▸ **Directions for this task**
Across the records below, how many lines include the word "notebooks"? State only the number.

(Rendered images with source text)
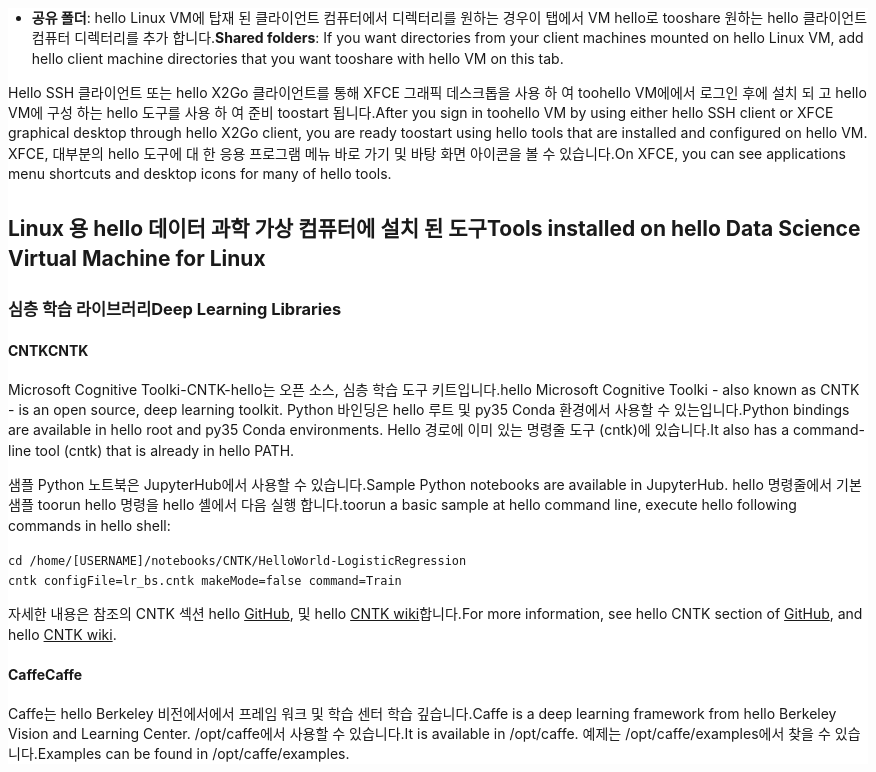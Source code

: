    * <span data-ttu-id="60165-215">**공유 폴더**: hello Linux VM에 탑재 된 클라이언트 컴퓨터에서 디렉터리를 원하는 경우이 탭에서 VM hello로 tooshare 원하는 hello 클라이언트 컴퓨터 디렉터리를 추가 합니다.</span><span class="sxs-lookup"><span data-stu-id="60165-215">**Shared folders**: If you want directories from your client machines mounted on hello Linux VM, add hello client machine directories that you want tooshare with hello VM on this tab.</span></span>

<span data-ttu-id="60165-216">Hello SSH 클라이언트 또는 hello X2Go 클라이언트를 통해 XFCE 그래픽 데스크톱을 사용 하 여 toohello VM에에서 로그인 후에 설치 되 고 hello VM에 구성 하는 hello 도구를 사용 하 여 준비 toostart 됩니다.</span><span class="sxs-lookup"><span data-stu-id="60165-216">After you sign in toohello VM by using either hello SSH client or XFCE graphical desktop through hello X2Go client, you are ready toostart using hello tools that are installed and configured on hello VM.</span></span> <span data-ttu-id="60165-217">XFCE, 대부분의 hello 도구에 대 한 응용 프로그램 메뉴 바로 가기 및 바탕 화면 아이콘을 볼 수 있습니다.</span><span class="sxs-lookup"><span data-stu-id="60165-217">On XFCE, you can see applications menu shortcuts and desktop icons for many of hello tools.</span></span>

## <a name="tools-installed-on-hello-data-science-virtual-machine-for-linux"></a><span data-ttu-id="60165-218">Linux 용 hello 데이터 과학 가상 컴퓨터에 설치 된 도구</span><span class="sxs-lookup"><span data-stu-id="60165-218">Tools installed on hello Data Science Virtual Machine for Linux</span></span>
### <a name="deep-learning-libraries"></a><span data-ttu-id="60165-219">심층 학습 라이브러리</span><span class="sxs-lookup"><span data-stu-id="60165-219">Deep Learning Libraries</span></span>

#### <a name="cntk"></a><span data-ttu-id="60165-220">CNTK</span><span class="sxs-lookup"><span data-stu-id="60165-220">CNTK</span></span>
<span data-ttu-id="60165-221">Microsoft Cognitive Toolki-CNTK-hello는 오픈 소스, 심층 학습 도구 키트입니다.</span><span class="sxs-lookup"><span data-stu-id="60165-221">hello Microsoft Cognitive Toolki - also known as CNTK - is an open source, deep learning toolkit.</span></span> <span data-ttu-id="60165-222">Python 바인딩은 hello 루트 및 py35 Conda 환경에서 사용할 수 있는입니다.</span><span class="sxs-lookup"><span data-stu-id="60165-222">Python bindings are available in hello root and py35 Conda environments.</span></span> <span data-ttu-id="60165-223">Hello 경로에 이미 있는 명령줄 도구 (cntk)에 있습니다.</span><span class="sxs-lookup"><span data-stu-id="60165-223">It also has a command-line tool (cntk) that is already in hello PATH.</span></span>

<span data-ttu-id="60165-224">샘플 Python 노트북은 JupyterHub에서 사용할 수 있습니다.</span><span class="sxs-lookup"><span data-stu-id="60165-224">Sample Python notebooks are available in JupyterHub.</span></span> <span data-ttu-id="60165-225">hello 명령줄에서 기본 샘플 toorun hello 명령을 hello 셸에서 다음 실행 합니다.</span><span class="sxs-lookup"><span data-stu-id="60165-225">toorun a basic sample at hello command line, execute hello following commands in hello shell:</span></span>

    cd /home/[USERNAME]/notebooks/CNTK/HelloWorld-LogisticRegression
    cntk configFile=lr_bs.cntk makeMode=false command=Train

<span data-ttu-id="60165-226">자세한 내용은 참조의 CNTK 섹션 hello [GitHub](https://github.com/Microsoft/CNTK), 및 hello [CNTK wiki](https://github.com/Microsoft/CNTK/wiki)합니다.</span><span class="sxs-lookup"><span data-stu-id="60165-226">For more information, see hello CNTK section of [GitHub](https://github.com/Microsoft/CNTK), and hello [CNTK wiki](https://github.com/Microsoft/CNTK/wiki).</span></span>

#### <a name="caffe"></a><span data-ttu-id="60165-227">Caffe</span><span class="sxs-lookup"><span data-stu-id="60165-227">Caffe</span></span>
<span data-ttu-id="60165-228">Caffe는 hello Berkeley 비전에서에서 프레임 워크 및 학습 센터 학습 깊습니다.</span><span class="sxs-lookup"><span data-stu-id="60165-228">Caffe is a deep learning framework from hello Berkeley Vision and Learning Center.</span></span> <span data-ttu-id="60165-229">/opt/caffe에서 사용할 수 있습니다.</span><span class="sxs-lookup"><span data-stu-id="60165-229">It is available in /opt/caffe.</span></span> <span data-ttu-id="60165-230">예제는 /opt/caffe/examples에서 찾을 수 있습니다.</span><span class="sxs-lookup"><span data-stu-id="60165-230">Examples can be found in /opt/caffe/examples.</span></span>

▸ **Solution to this exercise**
2